Вся эта ситуация очень напоминает американский фантастический триллер Стивена Спилберга «Особое мнение» (англ. Minority Report). В фильме показана Америка 2054 года, где подразделение профилактики преступлений Precrime наказывает потенциальных преступников помещением в анабиозные капсулы. Три ясновидца-мутанта, или «провы», находящиеся в изоляции, видят эти еще не совершенные преступления.

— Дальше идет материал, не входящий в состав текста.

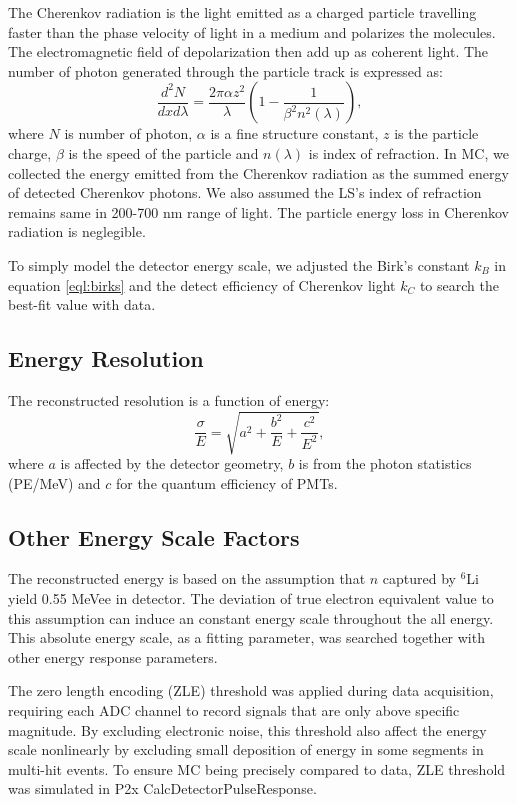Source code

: The Cherenkov radiation is the light emitted as a charged particle travelling faster than the phase velocity of light in a medium and polarizes the molecules. The electromagnetic  field of depolarization then add up as coherent light. The number of photon generated through the particle track is expressed as:
\begin{equation}
    \frac{d^2N}{dxd\lambda} = \frac{2\pi\alpha z^2}{\lambda}\left(1- \frac{1}{\beta^2n^2(\lambda)}\right),
\end{equation}
where $N$ is number of photon, $\alpha$ is a fine structure constant, $z$ is the particle charge, $\beta$ is the speed of the particle and $n(\lambda)$ is index of refraction.
In MC, we collected the energy emitted from the Cherenkov radiation as the summed energy of detected Cherenkov photons. We also assumed the LS's index of refraction remains same in 200-700 nm range of light. The particle energy loss in Cherenkov radiation is neglegible.

To simply model the detector energy scale, we adjusted the Birk's constant $k_B$ in equation \ref{eql:birks} and the detect efficiency of Cherenkov light $k_C$ to search the best-fit value with data.

\subsection{Energy Resolution}
The reconstructed resolution is a function of energy:
\begin{equation}
    \frac{\sigma}{E} = \sqrt{a^2 + \frac{b^2}{E}+\frac{c^2}{E^2}},
\end{equation}
where $a$ is affected by the detector geometry, $b$ is from the photon statistics (PE/MeV) and $c$ for the quantum efficiency of PMTs.

\subsection{Other Energy Scale Factors}
The reconstructed energy is based on the assumption that $n$ captured by $^6$Li yield 0.55 MeVee in detector. The deviation of true electron equivalent value to this assumption can induce an constant energy scale throughout the all energy. This absolute energy scale, as a fitting parameter, was searched together with other energy response parameters.

The zero length encoding (ZLE) threshold was applied during data acquisition, requiring each ADC channel to record signals that are only above specific magnitude. By excluding electronic noise, this threshold also affect the energy scale nonlinearly by excluding small deposition of energy in some segments in multi-hit events. To ensure MC being precisely compared to data, ZLE threshold was simulated in P2x CalcDetectorPulseResponse.

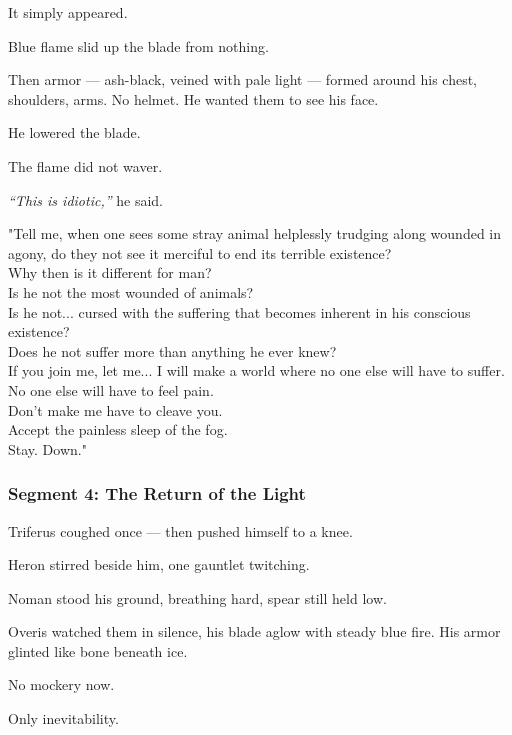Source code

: \documentclass[9pt]{article}
\begin{document}
It simply appeared.

Blue flame slid up the blade from nothing.

Then armor — ash-black, veined with pale light — formed around his chest, shoulders, arms. No helmet. He wanted them to see his face.

He lowered the blade.

The flame did not waver.

\textit{“This is idiotic,”} he said.

"Tell me, when one sees some stray animal helplessly trudging along wounded in agony, do they not see it merciful to end its terrible existence?\\

Why then is it different for man?\\

Is he not the most wounded of animals?\\

Is he not... cursed with the suffering that becomes inherent in his conscious existence?\\

Does he not suffer more than anything he ever knew?\\

If you join me, let me... I will make a world where no one else will have to suffer. No one else will have to feel pain.\\

Don't make me have to cleave you.\\

Accept the painless sleep of the fog.\\

Stay. Down."

\newpage

\subsubsection*{Segment 4: The Return of the Light}
Triferus coughed once — then pushed himself to a knee.

Heron stirred beside him, one gauntlet twitching.

Noman stood his ground, breathing hard, spear still held low.

Overis watched them in silence, his blade aglow with steady blue fire. His armor glinted like bone beneath ice.

No mockery now.

Only inevitability.
\end{document}
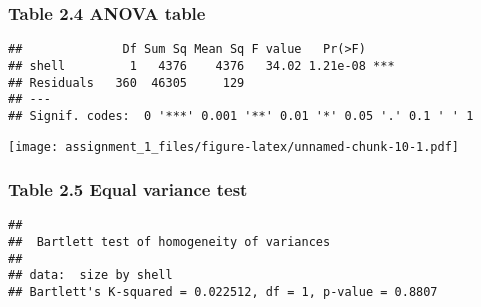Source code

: \documentclass[]{article}
\begin{document}
\subsubsection{Table 2.4 ANOVA table}\label{table-2.4-anova-table}

\begin{verbatim}
##              Df Sum Sq Mean Sq F value   Pr(>F)    
## shell         1   4376    4376   34.02 1.21e-08 ***
## Residuals   360  46305     129                     
## ---
## Signif. codes:  0 '***' 0.001 '**' 0.01 '*' 0.05 '.' 0.1 ' ' 1
\end{verbatim}

\texttt{[image: assignment\_1\_files/figure-latex/unnamed-chunk-10-1.pdf]}

\subsubsection{Table 2.5 Equal variance
test}\label{table-2.5-equal-variance-test}

\begin{verbatim}
## 
##  Bartlett test of homogeneity of variances
## 
## data:  size by shell
## Bartlett's K-squared = 0.022512, df = 1, p-value = 0.8807
\end{verbatim}
\end{document}
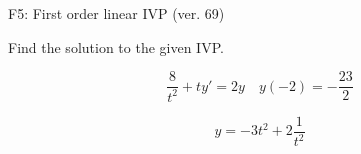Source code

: \begin{exercise}
  \begin{exerciseTitle}F5: First order linear IVP (ver. 69)\end{exerciseTitle}
  \begin{exerciseStatement}
    
Find the solution to the given IVP.

    
\[\frac{8}{t^{2}} +ty'= 2 y \hspace{1em} y( -2 ) = -\frac{23}{2}\]

  \end{exerciseStatement}
  \begin{exerciseAnswer}
    
\[y= -3 t^ 2 +2 \frac{1}{t^{2}}\]

  \end{exerciseAnswer}
\end{exercise}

Только в моем случае это была не фантастическая антиутопия будущего, а современный американский суд. «Знания Бутиной я лично, – написал в своем обращении к суду „эксперт-прова“, – счел бы очень ценными и опасными. Такая информация могла бы быть очень полезной для спецслужб».
Не много ли условного наклонения, господа?
Итак, самый справедливый суд самой демократической страны мира постановил: изолировать эту потенциальную преступницу от общества, отправив ее в тюрьму, чтобы потом навсегда выслать из страны.
После суда
Когда после «судилища» маршалы передали меня обратно надзирателям тюрьмы, на их лицах читалось выражение непомерного шока. Я к тому моменту была, по армейским понятиям, дедом, старожилой, которая больше всех провела в Александрийской тюрьме, ожидая судебного разбирательства. Итого на тот момент получалось, что в Вашингтонской тюрьме на одиночном содержании я провела месяц, точнее 35 дней, и потом еще 9 месяцев в Александрийской тюрьме, два с половиной из которых прошли в одиночках. Постоянное наблюдение за мной со временем вызвало изменение отношения надзирателей ко мне – с голубых экранов им большим ковшом вливали сказки об этой ужасной русской шпионке, опасной преступнице, помещенной вдобавок ко всему в отделение для обвиняемых в тяжких и особо тяжких преступлениях.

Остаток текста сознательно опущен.